When I was writing my renegade disassembler, I spent a great deal of time taking apart the instruction encodings for GCN, and wrote a lot of code for manipulating and inspecting instructions. It occurred to me as I was doing this that I might be able to repurpose that code for something a little more interesting.
One of the problems with static shader analysis is that it can be difficult to judge exactly what the bottlenecks will be, particularly when control flow is taken into account. One can always test the effects of an optimization by measuring real workloads, but this requires implementing the entire shader in a working application. Even if you already have a working application available, implementing a simple shader change in the context of a full application can sometimes be very time consuming. It involves touching not only the shader, but also the application side object which sets up and feeds that shader. It can even involve modifying asset pipelines and toolchains.

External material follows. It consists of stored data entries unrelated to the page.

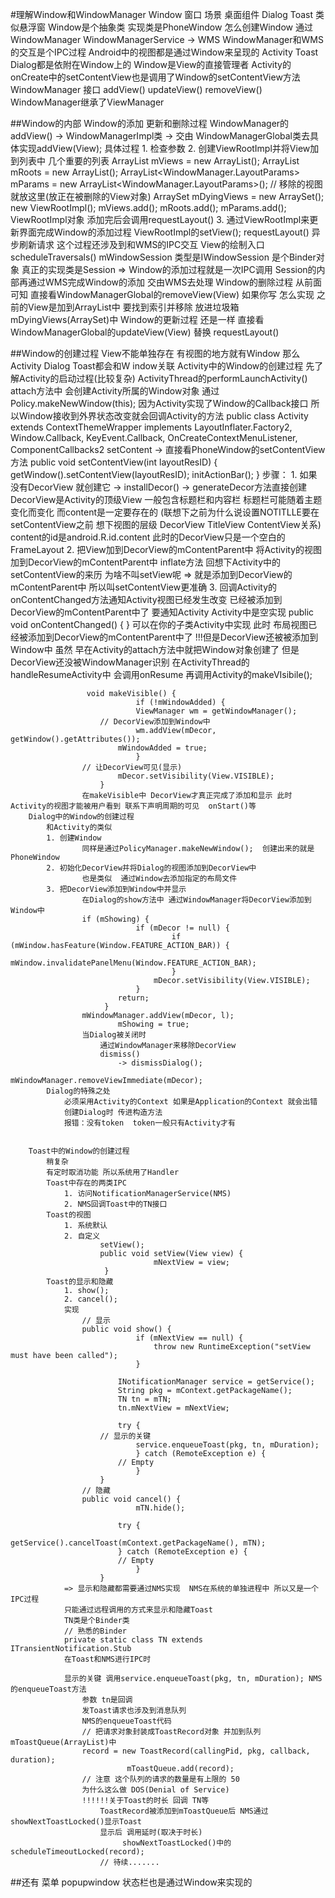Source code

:#理解Window和WindowManager
	Window 窗口
		场景 桌面组件 Dialog Toast 类似悬浮窗
	Window是个抽象类
		实现类是PhoneWindow
	怎么创建Window
		通过WindowManager
	WindowManagerService -> WMS
	WindowManager和WMS的交互是个IPC过程
	Android中的视图都是通过Window来呈现的
	Activity Toast Dialog都是依附在Window上的
	Window是View的直接管理者
	Activity的onCreate中的setContentView也是调用了Window的setContentView方法
	WindowManager 接口
		addView()
		updateView()
		removeView()
	WindowManager继承了ViewManager
	
##Window的内部
	Window的添加 更新和删除过程
	WindowManager的addView()
		-> WindowManagerImpl类
			-> 交由 WindowManagerGlobal类去具体实现addView(View);
	具体过程
		1. 检查参数
		2. 创建ViewRootImpl并将View加到列表中
			几个重要的列表
			ArrayList<View> mViews = new ArrayList<View>();
			ArrayList<ViewRootImpl> mRoots = new ArrayList<ViewRootImpl>();
			ArrayList<WindowManager.LayoutParams> mParams = new ArrayList<WindowManager.LayoutParams>();
			// 移除的视图就放这里(放正在被删除的View对象)
			ArraySet<View> mDyingViews = new ArraySet<View>();
			new ViewRootImpl();
			mViews.add();
			mRoots.add();
			mParams.add();
			ViewRootImpl对象
			添加完后会调用requestLayout()
		3. 通过ViewRootImpl来更新界面完成Window的添加过程
			ViewRootImpl的setView();
				requestLayout() 异步刷新请求
			这个过程还涉及到和WMS的IPC交互
			View的绘制入口
				scheduleTraversals()
			mWindowSession 类型是IWindowSession 是个Binder对象 真正的实现类是Session => Window的添加过程就是一次IPC调用
			Session的内部再通过WMS完成Window的添加
			交由WMS去处理
		Window的删除过程
			从前面可知 直接看WindowManagerGlobal的removeView(View)
			如果你写 怎么实现
			之前的View是加到ArrayList中  要找到索引并移除  放进垃圾箱 mDyingViews(ArraySet)中
		Window的更新过程
			还是一样 直接看WindowManagerGlobal的updateView(View)
			替换
			requestLayout()

##Window的创建过程
		View不能单独存在
		有视图的地方就有Window 那么Activity Dialog Toast都会和W indow关联
		Activity中的Window的创建过程
			先了解Activity的启动过程(比较复杂)
			ActivityThread的performLaunchActivity()
			attach方法中  会创建Activity所属的Window对象
				通过Policy.makeNewWindow(this);
			因为Activity实现了Window的Callback接口 所以Window接收到外界状态改变就会回调Activity的方法
				public class Activity extends ContextThemeWrapper
        					implements LayoutInflater.Factory2,
        					Window.Callback, KeyEvent.Callback,
        					OnCreateContextMenuListener, ComponentCallbacks2
				setContent -> 直接看PhoneWindow的setContentView方法
					public void setContentView(int layoutResID) {
        						getWindow().setContentView(layoutResID);
        						initActionBar();
   					}
				步骤：
					1. 如果没有DecorView 就创建它 -> installDecor() -> generateDecor方法直接创建
						DecorView是Activity的顶级View 一般包含标题栏和内容栏
						标题栏可能随着主题变化而变化 而content是一定要存在的
						(联想下之前为什么说设置NOTITLLE要在setContentView之前 想下视图的层级 DecorView TitleView ContentView关系)
						content的id是android.R.id.content
						此时的DecorView只是一个空白的FrameLayout
					2. 把View加到DecorView的mContentParent中
					 	将Activity的视图加到DecorView的mContentParent中
						inflate方法
						回想下Activity中的setContentView的来历
							为啥不叫setView呢 => 就是添加到DecorView的mContentParent中 所以叫setContentView更准确
					3. 回调Activity的onContentChanged方法通知Activity视图已经发生改变
							已经被添加到DecorView的mContentParent中了 要通知Activity
							Activity中是空实现
							public void onContentChanged() {
    							}
							可以在你的子类Activity中实现
					此时 布局视图已经被添加到DecorView的mContentParent中了   !!!但是DecorView还被被添加到Window中
					虽然 早在Activity的attach方法中就把Window对象创建了 但是 DecorView还没被WindowManager识别	
					在ActivityThread的handleResumeActivity中 会调用onResume 再调用Activity的makeVIsibile();

					 void makeVisible() {
        						if (!mWindowAdded) {
            					ViewManager wm = getWindowManager();
						// DecorView添加到Window中
            					wm.addView(mDecor, getWindow().getAttributes());
           					mWindowAdded = true;
        						}
					// 让DecorView可见(显示)
        					mDecor.setVisibility(View.VISIBLE);
    					}
					在makeVisible中 DecorView才真正完成了添加和显示 此时Activity的视图才能被用户看到 联系下声明周期的可见  onStart()等
		Dialog中的Window的创建过程
			和Activity的类似
			1. 创建Window
					同样是通过PolicyManager.makeNewWindow();  创建出来的就是PhoneWindow
			2. 初始化DecorView并将Dialog的视图添加到DecorView中
					也是类似  通过Window去添加指定的布局文件
			3. 把DecorView添加到Window中并显示
					在Dialog的show方法中 通过WindowManager将DecorView添加到Window中
					if (mShowing) {
            					if (mDecor != null) {
                						if (mWindow.hasFeature(Window.FEATURE_ACTION_BAR)) {
                    						mWindow.invalidatePanelMenu(Window.FEATURE_ACTION_BAR);
                						}
                					mDecor.setVisibility(View.VISIBLE);
            					}
            				return;
       					 }
					mWindowManager.addView(mDecor, l);
            				mShowing = true;
					当Dialog被关闭时
						通过WindowManager来移除DecorView
						dismiss()
							-> dismissDialog();
								mWindowManager.removeViewImmediate(mDecor);
			Dialog的特殊之处
				必须采用Activity的Context 如果是Application的Context 就会出错
				创建Dialog时 传进构造方法
				报错：没有token  token一般只有Activity才有
				
			
		Toast中的Window的创建过程		
			稍复杂
			有定时取消功能 所以系统用了Handler
			Toast中存在的两类IPC 
				1. 访问NotificationManagerService(NMS)
				2. NMS回调Toast中的TN接口
			Toast的视图
				1. 系统默认
				2. 自定义 
						setView();
						public void setView(View view) {
        							mNextView = view;
   						 }	
			Toast的显示和隐藏
				1. show();
				2. cancel();
				实现
					// 显示
					public void show() {
        						if (mNextView == null) {
            						throw new RuntimeException("setView must have been called");
        						}

        					INotificationManager service = getService();
        					String pkg = mContext.getPackageName();
        					TN tn = mTN;
        					tn.mNextView = mNextView;

        					try {
						// 显示的关键
            					service.enqueueToast(pkg, tn, mDuration);
        						} catch (RemoteException e) {
            				// Empty
        						}
    					}
					// 隐藏
					public void cancel() {
        						mTN.hide();

        					try {
            					getService().cancelToast(mContext.getPackageName(), mTN);
        					} catch (RemoteException e) {
            				// Empty
        						}
    					}
				=> 显示和隐藏都需要通过NMS实现  NMS在系统的单独进程中 所以又是一个IPC过程
				只能通过远程调用的方式来显示和隐藏Toast
				TN类是个Binder类
				// 熟悉的Binder 
				private static class TN extends ITransientNotification.Stub 
				在Toast和NMS进行IPC时 
				
				显示的关键 调用service.enqueueToast(pkg, tn, mDuration); NMS的enqueueToast方法
					参数 tn是回调  
					发Toast请求也涉及到消息队列
					NMS的enqueueToast代码
					// 把请求对象封装成ToastRecord对象 并加到队列mToastQueue(ArrayList)中
					record = new ToastRecord(callingPid, pkg, callback, duration);
			                  mToastQueue.add(record);
					// 注意 这个队列的请求的数量是有上限的 50 
					为什么这么做 DOS(Denial of Service)
					!!!!!!关于Toast的时长 回调 TN等
						ToastRecord被添加到mToastQueue后 NMS通过 showNextToastLocked()显示Toast
						显示后 调用延时(取决于时长)
							 showNextToastLocked()中的scheduleTimeoutLocked(record);
						// 待续.......
					

##还有
	菜单 popupwindow 状态栏也是通过Window来实现的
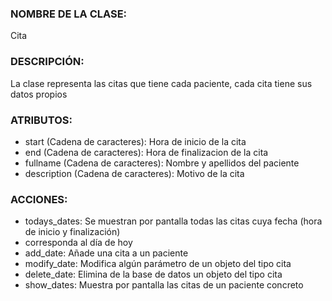 ### NOMBRE DE LA CLASE:  
Cita

### DESCRIPCIÓN:
La clase representa las citas que tiene cada paciente, cada cita tiene sus datos propios

### ATRIBUTOS:
- start	(Cadena de caracteres):	 Hora de inicio de la cita
- end	(Cadena de caracteres):	 Hora de finalizacion de la cita
- fullname	(Cadena de caracteres):	 Nombre y apellidos del paciente
- description	(Cadena de caracteres):	 Motivo de la cita

### ACCIONES:
- todays_dates: Se muestran por pantalla todas las citas cuya fecha (hora de inicio y finalización) 
- corresponda al día de hoy
- add_date: Añade una cita a un paciente
- modify_date: Modifica algún parámetro de un objeto del tipo cita
- delete_date: Elimina de la base de datos un objeto del tipo cita
- show_dates: Muestra por pantalla las citas de un paciente concreto 
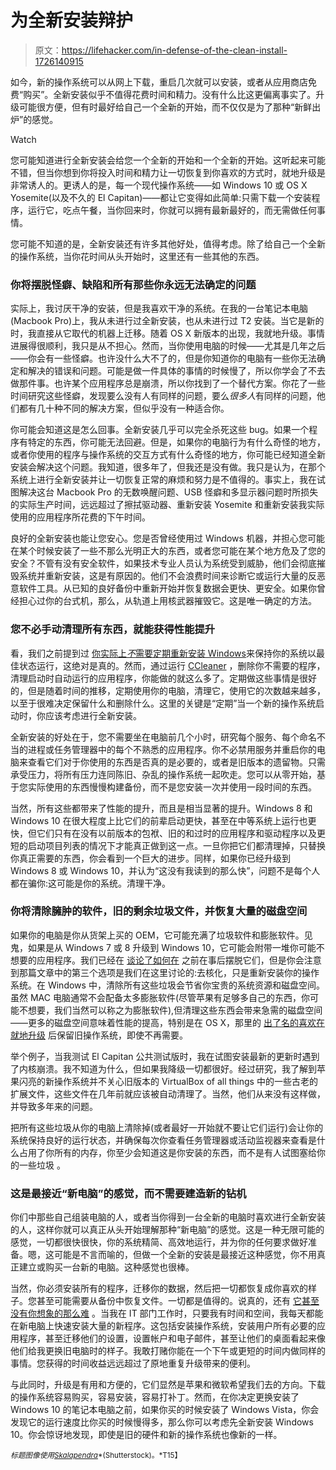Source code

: # 为全新安装辩护

> 原文：<https://lifehacker.com/in-defense-of-the-clean-install-1726140915>

如今，新的操作系统可以从网上下载，重启几次就可以安装，或者从应用商店免费“购买”。全新安装似乎不值得花费时间和精力。没有什么比这更偏离事实了。升级可能很方便，但有时最好给自己一个全新的开始，而不仅仅是为了那种“新鲜出炉”的感觉。

Watch

您可能知道进行全新安装会给您一个全新的开始和一个全新的开始。这听起来可能不错，但当你想到你将投入时间和精力让一切恢复到你喜欢的方式时，就地升级是非常诱人的。更诱人的是，每一个现代操作系统——如 Windows 10 或 OS X Yosemite(以及不久的 El Capitan)——都让它变得如此简单:只需下载一个安装程序，运行它，吃点午餐，当你回来时，你就可以拥有最新最好的，而无需做任何事情。

您可能不知道的是，全新安装还有许多其他好处，值得考虑。除了给自己一个全新的操作系统，当你花时间从头开始时，这里还有一些其他的东西。

### 你将摆脱怪癖、缺陷和所有那些你永远无法确定的问题

实际上，我讨厌干净的安装，但是我喜欢干净的系统。在我的一台笔记本电脑(Macbook Pro)上，我从未进行过全新安装，也从未进行过 T2 安装。当它是新的时，我直接从它取代的机器上迁移。随着 OS X 新版本的出现，我就地升级。事情进展得很顺利，我只是从不担心。然而，当你使用电脑的时候——尤其是几年之后——你会有一些怪癖。也许没什么大不了的，但是你知道你的电脑有一些你无法确定和解决的错误和问题。可能是做一件具体的事情的时候慢了，所以你学会了不去做那件事。也许某个应用程序总是崩溃，所以你找到了一个替代方案。你花了一些时间研究这些怪癖，发现要么没有人有同样的问题，要么*很多人*有同样的问题，他们都有几十种不同的解决方案，但似乎没有一种适合你。

你可能会知道这是怎么回事。全新安装几乎可以完全杀死这些 bug。如果一个程序有特定的东西，你可能无法回避。但是，如果你的电脑行为有什么奇怪的地方，或者你使用的程序与操作系统的交互方式有什么奇怪的地方，你可能已经知道全新安装会解决这个问题。我知道，很多年了，但我还是没有做。我只是认为，在那个系统上进行全新安装并让一切恢复正常的麻烦和努力是不值得的。事实上，我在试图解决这台 Macbook Pro 的无数唤醒问题、USB 怪癖和多显示器问题时所损失的实际生产时间，远远超过了擦拭驱动器、重新安装 Yosemite 和重新安装我实际使用的应用程序所花费的下午时间。

良好的全新安装也能让您安心。您是否曾经使用过 Windows 机器，并担心您可能在某个时候安装了一些不那么光明正大的东西，或者您可能在某个地方危及了您的安全？不管有没有安全软件，如果技术专业人员认为系统受到威胁，他们会彻底摧毁系统并重新安装，这是有原因的。他们不会浪费时间来诊断它或运行大量的反恶意软件工具。从已知的良好备份中重新开始并恢复数据会更快、更安全。如果你曾经担心过你的台式机，那么，从轨道上用核武器摧毁它。这是唯一确定的方法。

### 您不必手动清理所有东西，就能获得性能提升

看，我们之前提到过 [你实际上*不*需要定期重新安装 Windows](https://lifehacker.com/you-dont-need-to-regularly-reinstall-windows-heres-why-5435523)来保持你的系统以最佳状态运行，这绝对是真的。然而，通过运行 [CCleaner](https://www.piriform.com/ccleaner) ，删除你不需要的程序，清理启动时自动运行的应用程序，你能做的就这么多了。定期做这些事情是很好的，但是随着时间的推移，定期使用你的电脑，清理它，使用它的次数越来越多，以至于很难决定保留什么和删除什么。这里的关键是“定期”当一个新的操作系统启动时，你应该考虑进行全新安装。

全新安装的好处在于，您不需要坐在电脑前几个小时，研究每个服务、每个命名不当的进程或任务管理器中的每个不熟悉的应用程序。你不必禁用服务并重启你的电脑来查看它们对于你使用的东西是否真的是必要的，或者是旧版本的遗留物。只需承受压力，将所有压力连同陈旧、杂乱的操作系统一起吹走。您可以从零开始，基于您实际使用的东西慢慢构建备份，而不是您安装一次并使用一段时间的东西。

当然，所有这些都带来了性能的提升，而且是相当显著的提升。Windows 8 和 Windows 10 在很大程度上比它们的前辈启动更快，甚至在中等系统上运行也更快，但它们只有在没有以前版本的包袱、旧的和过时的应用程序和驱动程序以及更短的启动项目列表的情况下才能真正做到这一点。一旦你把它们都清理掉，只替换你真正需要的东西，你会看到一个巨大的进步。同样，如果你已经升级到 Windows 8 或 Windows 10，并认为“这没有我读到的那么快”，问题不是每个人都在骗你:这可能是你的系统。清理干净。

### 你将清除臃肿的软件，旧的剩余垃圾文件，并恢复大量的磁盘空间

如果你的电脑是你从货架上买的 OEM，它可能充满了垃圾软件和膨胀软件。见鬼，如果是从 Windows 7 或 8 升级到 Windows 10，它可能会附带一堆你可能不想要的应用程序。我们已经在 [谈论了如何在](https://lifehacker.com/the-complete-guide-to-avoiding-and-removing-windows-c-1630577558) 之前在事后摆脱它们，但是你会注意到那篇文章中的第三个选项是我们在这里讨论的:去核化，只是重新安装你的操作系统。在 Windows 中，清除所有这些垃圾会节省你宝贵的系统资源和磁盘空间。虽然 MAC 电脑通常不会配备太多膨胀软件(尽管苹果有足够多自己的东西，你可能不想要，我们当然可以称之为膨胀软件),但清理这些东西会带来急需的磁盘空间——更多的磁盘空间意味着性能的提高，特别是在 OS X，那里的 [出了名的喜欢在就地升级](https://www.reddit.com/r/apple/comments/2ujt4e/will_a_clean_install_offer_any_benefits_no/) 后保留旧操作系统，即使不再需要。

举个例子，当我测试 El Capitan 公共测试版时，我在试图安装最新的更新时遇到了内核崩溃。我不知道为什么，但如果我降级一切都很好。经过研究，我了解到苹果闪亮的新操作系统并不关心旧版本的 VirtualBox of all things 中的一些古老的扩展文件，这些文件在几年前就应该被自动清理了。当然，他们从来没有这样做，并导致多年来的问题。

把所有这些垃圾从你的电脑上清除掉(或者最好一开始就不要让它们运行)会让你的系统保持良好的运行状态，并确保每次你查看任务管理器或活动监视器来查看是什么占用了你所有的内存，你至少会知道这是你安装的东西，而不是有人试图塞给你的一些垃圾 。

### 这是最接近“新电脑”的感觉，而不需要建造新的钻机

你们中那些自己组装电脑的人，或者当你得到一台全新的电脑时喜欢进行全新安装的人，这样你就可以真正从头开始理解那种“新电脑”的感觉。这是一种无限可能的感觉，一切都很快很快，你的系统精简、高效地运行，并为你的任何要求做好准备。嗯，这可能是不言而喻的，但做一个全新的安装是最接近这种感觉，你不用真正建立或购买一台新的电脑。这种感觉也很棒。

当然，你必须安装所有的程序，迁移你的数据，然后把一切都恢复成你喜欢的样子。您甚至可能需要从备份中恢复文件。一切都是值得的。说真的，还有 [它甚至没有你想象的那么难](https://lifehacker.com/how-to-do-a-clean-install-of-windows-without-losing-you-5983652) 。当我在 IT 部门工作时，只要我有时间和空间，我每天都能在新电脑上快速安装大量的新程序。这包括安装操作系统，安装用户所有必要的应用程序，甚至迁移他们的设置，设置帐户和电子邮件，甚至让他们的桌面看起来像他们给我更换旧电脑时的样子。我敢打赌你能在一个下午或更短的时间内做同样的事情。您获得的时间收益远远超过了原地重复升级带来的便利。

与此同时，升级是有用和方便的，它们显然是苹果和微软希望我们去的方向。下载的操作系统容易购买，容易安装，容易打补丁。然而，在你决定更换安装了 Windows 10 的笔记本电脑之前，如果你买的时候安装了 Windows Vista，你会发现它的运行速度比你买的时候慢得多，那么你可以考虑先全新安装 Windows 10。你会惊讶地发现，即使是旧的硬件和新的操作系统也像新的一样。

<small>*标题图像使用*</small>[<small>*Skalapendra*</small>](http://www.shutterstock.com/pic-191220212/stock-vector-cleaning-window.html?src=FMlbmYvFZmQ1sSHesIbcTA-1-91)<small>*(Shutterstock)。*T15】</small>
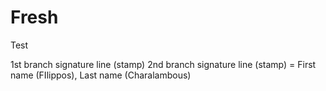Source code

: # Fresh
Test

1st branch signature line (stamp)
2nd branch signature line (stamp)
 = First name (FIlippos), Last name (Charalambous)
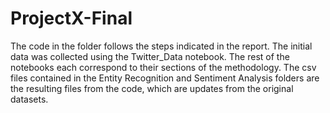 # ProjectX-Final
The code in the folder follows the steps indicated in the report. The initial data was collected using the Twitter_Data notebook. The rest of the notebooks each correspond to their sections of the methodology. The csv files contained in the Entity Recognition and Sentiment Analysis folders are the resulting files from the code, which are updates from the original datasets. 
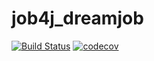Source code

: # job4j_dreamjob
[![Build Status](https://travis-ci.org/mgbardakov/job4j_dreamjob.svg?branch=master)](https://travis-ci.org/mgbardakov/job4j_dreamjob)
[![codecov](https://codecov.io/gh/mgbardakov/job4j_dreamjob/branch/master/graph/badge.svg)](https://codecov.io/gh/mgbardakov/job4j_dreamjob)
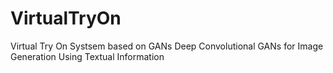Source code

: # VirtualTryOn
Virtual Try On Systsem based on GANs
Deep Convolutional GANs for Image Generation Using Textual Information
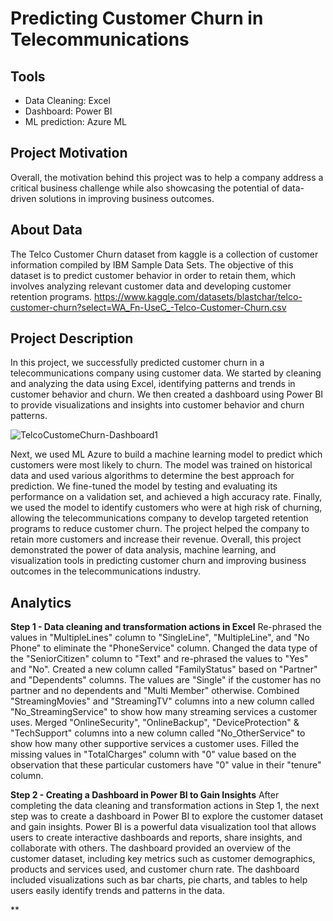# **Predicting Customer Churn in Telecommunications**

## **Tools**
- Data Cleaning: Excel
- Dashboard: Power BI
- ML prediction: Azure ML

## **Project Motivation**
Overall, the motivation behind this project was to help a company address a critical business challenge while also showcasing the potential of data-driven solutions in improving business outcomes.

## **About Data**
The Telco Customer Churn dataset from kaggle is a collection of customer information compiled by IBM Sample Data Sets. The objective of this dataset is to predict customer behavior in order to retain them, which involves analyzing relevant customer data and developing customer retention programs.
https://www.kaggle.com/datasets/blastchar/telco-customer-churn?select=WA_Fn-UseC_-Telco-Customer-Churn.csv

## **Project Description**
In this project, we successfully predicted customer churn in a telecommunications company using customer data. We started by cleaning and analyzing the data using Excel, identifying patterns and trends in customer behavior and churn. We then created a dashboard using Power BI to provide visualizations and insights into customer behavior and churn patterns.

![TelcoCustomeChurn-Dashboard1](https://user-images.githubusercontent.com/45305744/225781731-ff99b5b1-6fd7-4859-abf6-1a9a0eb8a59f.png)


Next, we used ML Azure to build a machine learning model to predict which customers were most likely to churn. The model was trained on historical data and used various algorithms to determine the best approach for prediction. We fine-tuned the model by testing and evaluating its performance on a validation set, and achieved a high accuracy rate.
Finally, we used the model to identify customers who were at high risk of churning, allowing the telecommunications company to develop targeted retention programs to reduce customer churn. The project helped the company to retain more customers and increase their revenue.
Overall, this project demonstrated the power of data analysis, machine learning, and visualization tools in predicting customer churn and improving business outcomes in the telecommunications industry.

## **Analytics**
**Step 1 - Data cleaning and transformation actions in Excel**
Re-phrased the values in "MultipleLines" column to "SingleLine", "MultipleLine", and "No Phone" to eliminate the "PhoneService" column.
Changed the data type of the "SeniorCitizen" column to "Text" and re-phrased the values to "Yes" and "No".
Created a new column called "FamilyStatus" based on "Partner" and "Dependents" columns. The values are "Single" if the customer has no partner and no dependents and "Multi Member" otherwise.
Combined "StreamingMovies" and "StreamingTV" columns into a new column called "No_StreamingService" to show how many streaming services a customer uses.
Merged "OnlineSecurity", "OnlineBackup", "DeviceProtection" & "TechSupport" columns into a new column called "No_OtherService" to show how many other supportive services a customer uses.
Filled the missing values in "TotalCharges" column with "0" value based on the observation that these particular customers have "0" value in their "tenure" column.

**Step 2 - Creating a Dashboard in Power BI to Gain Insights**
After completing the data cleaning and transformation actions in Step 1, the next step was to create a dashboard in Power BI to explore the customer dataset and gain insights. Power BI is a powerful data visualization tool that allows users to create interactive dashboards and reports, share insights, and collaborate with others.
The dashboard provided an overview of the customer dataset, including key metrics such as customer demographics, products and services used, and customer churn rate. The dashboard included visualizations such as bar charts, pie charts, and tables to help users easily identify trends and patterns in the data.

**
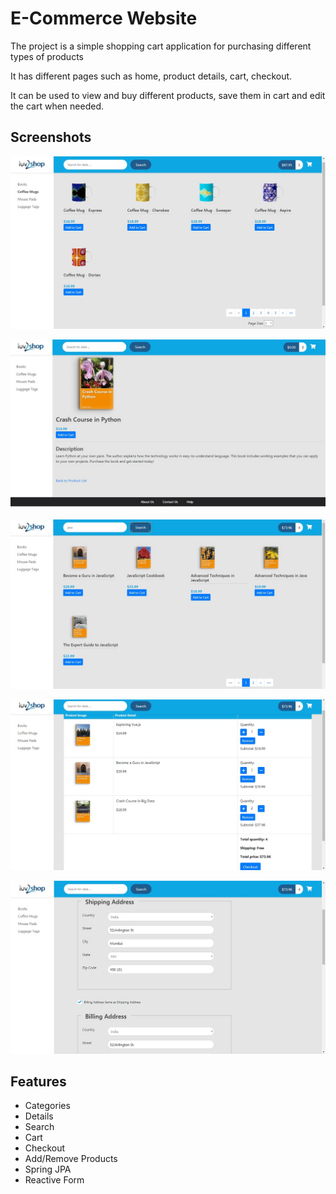 # E-Commerce Website

The project is a simple shopping cart application for purchasing different types of products

It has different pages such as home, product details, cart, checkout.

It can be used to view and buy different products, save them in cart and edit the cart when needed.

## Screenshots

![alt text](https://github.com/Manas-Chamola/e-commerce-angular-java/blob/master/demo_images/Homepage.jpg?raw=true)


![alt text](https://github.com/Manas-Chamola/e-commerce-angular-java/blob/master/demo_images/ProductDetails.jpg?raw=true)


![alt text](https://github.com/Manas-Chamola/e-commerce-angular-java/blob/master/demo_images/Search.jpg?raw=true)


![alt text](https://github.com/Manas-Chamola/e-commerce-angular-java/blob/master/demo_images/Cart.jpg?raw=true)


![alt text](https://github.com/Manas-Chamola/e-commerce-angular-java/blob/master/demo_images/Checkout.jpg?raw=true)

## Features

* Categories
* Details
* Search
* Cart
* Checkout
* Add/Remove Products
* Spring JPA
* Reactive Form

There is value in being able to experiment quickly with different permuations of the same algorithm without having to constantly set up complete working implementations. Suppose, for example we’re contemplating moving some calculation or other into a LUT. If we can demonstrate that, under conservative assumptions, the extra ALU ops we do now are always swamped by the latency of the existing fetches, then we can rule out that optimization without going to all the trouble of implementing and measuring. The ability to “trivial reject” like this can be a significant time saver.
Pyramid now has a “Scrutinizer” feature, which can simulate shader execution on GCN, in order to more easily identify bottlenecks. The remainder of this post will function as a brief tutorial and documentation. The “Scrutinizer” is in a very rough, work-in-progress state, and I welcome feedback.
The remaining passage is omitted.